Es cruel llamar error a no ser capaz de vivir sintiendo que lo te llena debiera bastarte, que simplemente emplear tu vida en hacer lo que sientes que quieres hacer debiera llenarte de paz, de sano orgullo, aplacar el miedo al vacío. Pero es justo lo que no tenemos. Y lo que explica que las redes sociales sean al siglo XXI lo que la imprenta fue al XV. Si algo no sabemos hacer es estar solos, incluso cuando más felices somos.
Por eso ni la naturaleza eminentemente solitaria del acto de leer y escribir escapa a la tentación de verse falto del ruido que compense eso. Sin que Franzen hable del auge de Internet en el momento de escribirlo, su dictamen sobre el estatus irreal de la literatura como muro protector que sirve también de pedestal al que subirse anuncia lo irreversible, que es el triunfo de la intimidad desintimidada –“veo la autoridad de la novela en el siglo XIX y principios del XX como un accidente de la historia: del hecho de no tener competidores. En lugar de figuras olímpicas que hablan a las masas a sus pies, tenemos diásporas equiparables.”
Qué sino eso, una diáspora, define el infinito sembrado de imágenes y frases sin sustancia que cualquiera esparce por el gran libro virtual mientras los libros de verdad se mueren de aburrimiento en los anaqueles de las bibliotecas y las librerías. Esa inmunidad al conocimiento, su sustitución por lo anecdótico, inventa su tradición mientras se vuelve incompatible con otra –“los novelistas preservan una tradición de lenguaje preciso y expresivo; una costumbre de mirar a los interiores que hay por debajo de superficies; quizá una comprensión de la experiencia privada y del contexto público tan singular como penetrante; quizá misterios, tal vez conductas.”
Preservando a “una comunidad de lectores y escritores, donde la forma en que los miembros de esa comunidad se reconocen mutuamente en que nada del mundo les parece simple” la literatura como acto de cesión de intimidad camina junto al sendero que las redes sociales han asfaltado con la vida privada que millones de personas regalan cada día en todos sus detalles.
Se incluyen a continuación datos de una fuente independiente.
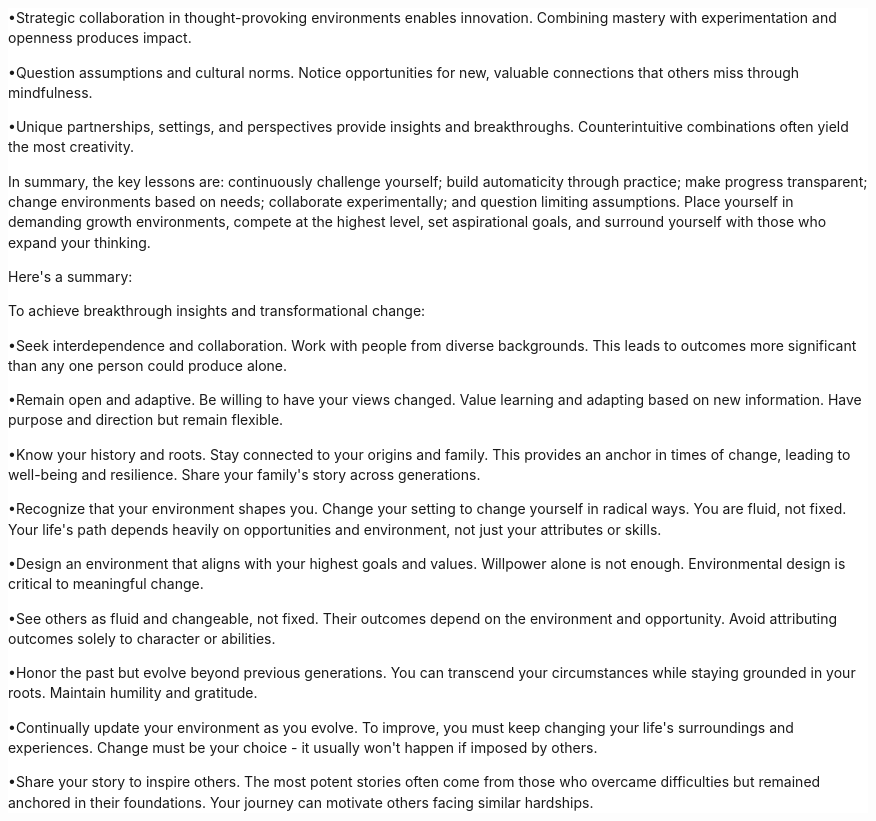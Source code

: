 •Strategic collaboration in thought-provoking environments enables innovation. Combining mastery with experimentation and openness produces impact.

•Question assumptions and cultural norms. Notice opportunities for new, valuable connections that others miss through mindfulness.

•Unique partnerships, settings, and perspectives provide insights and breakthroughs. Counterintuitive combinations often yield the most creativity.

In summary, the key lessons are: continuously challenge yourself; build automaticity through practice; make progress transparent; change environments based on needs; collaborate experimentally; and question limiting assumptions. Place yourself in demanding growth environments, compete at the highest level, set aspirational goals, and surround yourself with those who expand your thinking.

 Here's a summary:

To achieve breakthrough insights and transformational change:

•Seek interdependence and collaboration. Work with people from diverse backgrounds. This leads to outcomes more significant than any one person could produce alone. 

•Remain open and adaptive. Be willing to have your views changed. Value learning and adapting based on new information. Have purpose and direction but remain flexible.

•Know your history and roots. Stay connected to your origins and family. This provides an anchor in times of change, leading to well-being and resilience. Share your family's story across generations.

•Recognize that your environment shapes you. Change your setting to change yourself in radical ways. You are fluid, not fixed. Your life's path depends heavily on opportunities and environment, not just your attributes or skills.

•Design an environment that aligns with your highest goals and values. Willpower alone is not enough. Environmental design is critical to meaningful change. 

•See others as fluid and changeable, not fixed. Their outcomes depend on the environment and opportunity. Avoid attributing outcomes solely to character or abilities. 

•Honor the past but evolve beyond previous generations. You can transcend your circumstances while staying grounded in your roots. Maintain humility and gratitude.

•Continually update your environment as you evolve. To improve, you must keep changing your life's surroundings and experiences. Change must be your choice - it usually won't happen if imposed by others.

•Share your story to inspire others. The most potent stories often come from those who overcame difficulties but remained anchored in their foundations. Your journey can motivate others facing similar hardships.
Sus caminos no se cruzan porque si en uno ven complejidad en cada rasgo del mundo, la condición para transitar el otro es justo la contraria.
Tuve una comprensión gradual de que mi estado no era una enfermedad, sino una naturaleza. ¿Cómo no iba a sentirme distanciado? Yo era un lector. Mi naturaleza me había estado aguardando todo el tiempo. De repente cobré conciencia de lo ansioso que estaba de construir un mundo imaginado y de habitarlo. Aquel ansia se asemejaba a una soledad que me había estado matando. ¿Cómo podía haber pensado que necesitaba curarme para encajar en el mundo “real”? Ni yo necesitaba curarme ni tampoco lo necesitaba el mundo; lo único que necesitaba un remedio era mi comprensión del lugar que me correspondía en él. Sin esta comprensión –sin un sentimiento de pertenecer al mundo real-, era imposible prosperar en uno imaginario.”
Acaso lo que Franzen escribe acerca de la naturaleza de quien no se halla a gusto en el mundo dice de la intimidad de un escritor lo mismo que de quienes solo teclean en su móvil: que la intimidad que no es feliz dentro de ti acaba buscando su lugar en otro sitio, ya sea un libro o en la página creada en una red social.